Откровение от романиста

                ОТКРОВЕНИЕ ОТ РОМАНИСТА

     Иногда мне кажется, а иногда я очень твёрдо уверен, что мой  самый лучший роман – «благополучно» сгорел. Откуда эти мысли, эта уверенность? Скажу только в общих чертах: однажды летом охота к перемене мест, а более того охота, которая пуще неволи – забросили меня в далёкую, дремучую тайгу, в тот несказанно дикий уголок, где ещё была жива нетронутая птица, где ходил зверюга, не нюхавший ружья.
     Лето было страсть, какое жаркое – на вековых деревьях яичными желтками смола протапливалась. И вот эта вот жара совершенно сбила с панталыку. Я расслабился, налегке покинул таёжную избушку и через пару часов оказался в плену совершенно фантастической непогоды. Небо в куски разрезали сотни стремительных молний, а вместо грома сверху скалы падали – такое было ощущение. Я поначалу прятался в пещере над рекой, потом – голодный и холодный – несколько суток блуждал по тайге, звал на помощь, но в ответ мне одно только эхо аукало в дремучих деревьях и скалах. И дело могло бы закончиться очень даже прескверно, когда бы на пути моём не оказалось того золотого оконца, которое горело в ночной тайге  – да и теперь ещё горит перед глазами! – как золотая, древняя икона.

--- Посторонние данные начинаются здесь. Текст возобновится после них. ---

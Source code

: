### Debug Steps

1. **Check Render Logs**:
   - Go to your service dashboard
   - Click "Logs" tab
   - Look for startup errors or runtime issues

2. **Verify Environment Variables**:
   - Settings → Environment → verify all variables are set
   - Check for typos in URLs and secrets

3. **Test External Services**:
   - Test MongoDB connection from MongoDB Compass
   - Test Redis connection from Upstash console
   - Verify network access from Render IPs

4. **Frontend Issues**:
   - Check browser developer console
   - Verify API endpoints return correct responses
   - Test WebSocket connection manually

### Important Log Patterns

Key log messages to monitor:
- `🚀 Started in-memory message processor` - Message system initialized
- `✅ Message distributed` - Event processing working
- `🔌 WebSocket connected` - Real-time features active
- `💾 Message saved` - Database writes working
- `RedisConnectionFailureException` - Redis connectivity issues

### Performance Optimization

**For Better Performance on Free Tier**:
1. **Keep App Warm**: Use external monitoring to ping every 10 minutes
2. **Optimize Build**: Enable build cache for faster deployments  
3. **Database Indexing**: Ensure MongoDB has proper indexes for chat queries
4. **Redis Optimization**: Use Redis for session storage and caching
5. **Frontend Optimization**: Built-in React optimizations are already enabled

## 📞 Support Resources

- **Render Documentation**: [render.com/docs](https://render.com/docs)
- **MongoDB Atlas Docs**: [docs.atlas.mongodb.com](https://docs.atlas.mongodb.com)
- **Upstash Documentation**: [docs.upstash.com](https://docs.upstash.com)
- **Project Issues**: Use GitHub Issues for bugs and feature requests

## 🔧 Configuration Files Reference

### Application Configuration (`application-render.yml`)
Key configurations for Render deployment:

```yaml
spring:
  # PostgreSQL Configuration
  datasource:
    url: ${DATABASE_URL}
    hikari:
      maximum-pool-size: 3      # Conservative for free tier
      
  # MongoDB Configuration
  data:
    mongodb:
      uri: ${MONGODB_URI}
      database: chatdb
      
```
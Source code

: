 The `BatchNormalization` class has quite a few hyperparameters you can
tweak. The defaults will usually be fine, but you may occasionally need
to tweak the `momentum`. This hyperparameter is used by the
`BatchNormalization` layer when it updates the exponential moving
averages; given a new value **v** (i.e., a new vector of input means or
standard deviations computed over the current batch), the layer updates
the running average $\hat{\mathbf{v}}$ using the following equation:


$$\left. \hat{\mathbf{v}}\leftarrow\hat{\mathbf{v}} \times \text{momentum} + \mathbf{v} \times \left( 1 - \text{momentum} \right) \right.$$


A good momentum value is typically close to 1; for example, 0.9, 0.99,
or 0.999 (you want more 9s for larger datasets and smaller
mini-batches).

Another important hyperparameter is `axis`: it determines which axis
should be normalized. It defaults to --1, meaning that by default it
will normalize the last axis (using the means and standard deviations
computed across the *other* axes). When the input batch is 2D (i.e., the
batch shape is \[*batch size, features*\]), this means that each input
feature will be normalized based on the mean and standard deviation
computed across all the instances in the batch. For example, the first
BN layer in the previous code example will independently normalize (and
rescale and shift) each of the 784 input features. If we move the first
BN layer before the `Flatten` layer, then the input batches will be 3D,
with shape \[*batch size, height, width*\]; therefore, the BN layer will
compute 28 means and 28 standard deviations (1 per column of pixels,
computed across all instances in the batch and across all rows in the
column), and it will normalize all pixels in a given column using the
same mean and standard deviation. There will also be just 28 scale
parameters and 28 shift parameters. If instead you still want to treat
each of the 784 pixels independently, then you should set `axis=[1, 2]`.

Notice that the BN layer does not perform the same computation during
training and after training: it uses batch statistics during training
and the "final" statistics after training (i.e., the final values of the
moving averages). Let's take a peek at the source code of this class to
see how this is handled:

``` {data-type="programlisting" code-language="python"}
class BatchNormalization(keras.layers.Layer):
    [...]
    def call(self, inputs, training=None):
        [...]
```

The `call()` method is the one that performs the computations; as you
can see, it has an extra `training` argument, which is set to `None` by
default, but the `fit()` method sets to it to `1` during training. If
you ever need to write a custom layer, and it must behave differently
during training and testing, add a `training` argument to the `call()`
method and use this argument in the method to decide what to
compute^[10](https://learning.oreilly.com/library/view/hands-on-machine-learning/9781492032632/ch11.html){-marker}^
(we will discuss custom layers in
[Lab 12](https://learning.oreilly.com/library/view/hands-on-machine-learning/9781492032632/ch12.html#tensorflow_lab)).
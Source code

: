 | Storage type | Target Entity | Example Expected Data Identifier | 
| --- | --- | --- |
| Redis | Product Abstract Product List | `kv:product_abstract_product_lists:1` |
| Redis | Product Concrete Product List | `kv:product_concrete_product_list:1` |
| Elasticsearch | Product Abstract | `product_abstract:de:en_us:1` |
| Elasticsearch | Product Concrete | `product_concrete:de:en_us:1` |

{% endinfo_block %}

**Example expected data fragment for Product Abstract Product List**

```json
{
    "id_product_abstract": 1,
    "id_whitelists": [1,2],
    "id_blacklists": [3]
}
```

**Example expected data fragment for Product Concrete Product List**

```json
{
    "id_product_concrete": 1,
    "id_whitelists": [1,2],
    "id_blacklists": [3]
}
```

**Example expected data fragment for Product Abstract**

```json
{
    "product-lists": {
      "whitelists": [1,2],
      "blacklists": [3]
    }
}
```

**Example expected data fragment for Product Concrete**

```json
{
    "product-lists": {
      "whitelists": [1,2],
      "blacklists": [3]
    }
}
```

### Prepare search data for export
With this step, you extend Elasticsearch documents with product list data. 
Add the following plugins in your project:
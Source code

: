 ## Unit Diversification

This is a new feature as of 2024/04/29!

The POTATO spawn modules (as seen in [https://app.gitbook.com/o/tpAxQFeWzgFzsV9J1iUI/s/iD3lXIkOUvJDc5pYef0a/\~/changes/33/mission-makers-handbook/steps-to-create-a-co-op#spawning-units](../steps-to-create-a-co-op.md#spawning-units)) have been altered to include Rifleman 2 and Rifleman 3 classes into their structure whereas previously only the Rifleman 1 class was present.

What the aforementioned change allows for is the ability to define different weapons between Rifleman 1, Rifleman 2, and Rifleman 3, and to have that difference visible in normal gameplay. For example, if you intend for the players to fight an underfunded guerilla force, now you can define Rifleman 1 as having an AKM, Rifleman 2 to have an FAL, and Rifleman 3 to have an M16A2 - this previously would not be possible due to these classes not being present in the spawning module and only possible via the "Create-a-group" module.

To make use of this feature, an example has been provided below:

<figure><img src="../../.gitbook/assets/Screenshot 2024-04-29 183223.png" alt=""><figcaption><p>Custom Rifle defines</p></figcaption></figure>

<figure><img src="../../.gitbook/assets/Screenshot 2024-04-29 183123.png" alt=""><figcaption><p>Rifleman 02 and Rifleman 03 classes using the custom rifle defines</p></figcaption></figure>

        И всё, что я услышал от хозяина в те далёкие ночи и дни,  было настолько невероятно, что лучше всего было, кажется, помалкивать, чтобы тебя не приняли за сумасшедшего, который лишился рассудка из-за того, что без огня и пищи проплутал  в тайге, бог знает, сколько времени. И я помалкивал до нынешнего дня. А вот теперь, увы, пришла пора признаться: самый лучший роман мой сгорел. «Как это так – сгорел? – сурово спросит кто-то. – Что услышал, то и расскажи!» Да в том-то и дело, что услышал я тогда далеко не всё. И не половину даже, нет, а только, быть может, пять или десять блистательных глав будущей книги. Хозяин был – суровый, волевой кержак, много лет в таёжной глухомани скрывавшийся от советской власти. И вот хозяин этот – через три, четыре дня, когда моё здоровьишко поправилось, когда за окном перестали трещать затяжные дожди – хозяин басовито и хмуро сказал, что, дескать, хватит, парень, пора тебе домой. Насильно мил не будешь. Как тут быть? Что делать? Я покинул кров своих спасителей, но перед этим заручился крепким словом старика, что на будущий год – примерно в такое же летнее время – я непременно их найду, и тогда он мне расскажет всё, что начал так блистательно рассказывать. И с этого дня перестал я спокойно спать и есть. Мне хотелось как можно скорее пережить эту клятую, студёную зиму, и поскорее – как только подсохнут дороги – добраться до белобородого кержака, до моего дремучего Кержи, как я мысленно уже именовал главного героя своего романа. Сначала я хотел туда идти моторной лодкой, потом хотел договориться с вертолётчиками, а потом…  А потом вообще ничего не хотелось. Даже водка с горя не лезла в горло. Тоска обуяла. Хандра. Почему? Да потому, что дикие летние пожары, какие с каждым годом всё шире и всё страшнее свирепствуют по России,  – пожары поглотили тот заповедный, древний уголок, где жили когда-то сердечные, многострадальные люди. Там теперь только пепел, только чёрные угли ворошатся под ветром, да вырастают заросли кипрея, кумачом трепещут на тёмном берегу, на месте крепкой резкой избушки, сто лет назад будто бы из сказки пришедшей в те края. И теперь мне кажется порой, а иногда я даже  уверен в том, что мой  самый лучший роман – о горемычных судьбах, о глубоких тайнах человеческой натуры, о светлых и печальных образах любви – роман этот сгорел уже давно, и синим дымом улетел под небеса.